Saved data entries:
★ ★ ★ ★

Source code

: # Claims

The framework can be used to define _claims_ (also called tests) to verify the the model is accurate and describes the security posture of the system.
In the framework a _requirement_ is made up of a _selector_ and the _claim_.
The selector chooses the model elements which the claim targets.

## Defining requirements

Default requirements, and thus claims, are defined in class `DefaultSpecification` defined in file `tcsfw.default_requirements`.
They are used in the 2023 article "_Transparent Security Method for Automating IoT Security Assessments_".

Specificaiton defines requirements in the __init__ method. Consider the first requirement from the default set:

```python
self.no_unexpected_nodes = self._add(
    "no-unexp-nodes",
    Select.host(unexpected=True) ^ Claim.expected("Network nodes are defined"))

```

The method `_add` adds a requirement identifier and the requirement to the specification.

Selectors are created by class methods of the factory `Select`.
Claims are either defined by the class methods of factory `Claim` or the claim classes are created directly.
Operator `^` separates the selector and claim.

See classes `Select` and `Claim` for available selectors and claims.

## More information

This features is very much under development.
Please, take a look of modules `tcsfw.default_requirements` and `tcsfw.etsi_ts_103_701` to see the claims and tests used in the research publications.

★ ★ ★ ★

▶ **Task brief**:
The records must be reproduced in full. Nothing should differ.

▶ **Finished task**:
Source code

: # Claims

The framework can be used to define _claims_ (also called tests) to verify the the model is accurate and describes the security posture of the system.
In the framework a _requirement_ is made up of a _selector_ and the _claim_.
The selector chooses the model elements which the claim targets.

## Defining requirements

Default requirements, and thus claims, are defined in class `DefaultSpecification` defined in file `tcsfw.default_requirements`.
They are used in the 2023 article "_Transparent Security Method for Automating IoT Security Assessments_".

Specificaiton defines requirements in the __init__ method. Consider the first requirement from the default set:

```python
self.no_unexpected_nodes = self._add(
    "no-unexp-nodes",
    Select.host(unexpected=True) ^ Claim.expected("Network nodes are defined"))

```

The method `_add` adds a requirement identifier and the requirement to the specification.

Selectors are created by class methods of the factory `Select`.
Claims are either defined by the class methods of factory `Claim` or the claim classes are created directly.
Operator `^` separates the selector and claim.

See classes `Select` and `Claim` for available selectors and claims.

## More information

This features is very much under development.
Please, take a look of modules `tcsfw.default_requirements` and `tcsfw.etsi_ts_103_701` to see the claims and tests used in the research publications.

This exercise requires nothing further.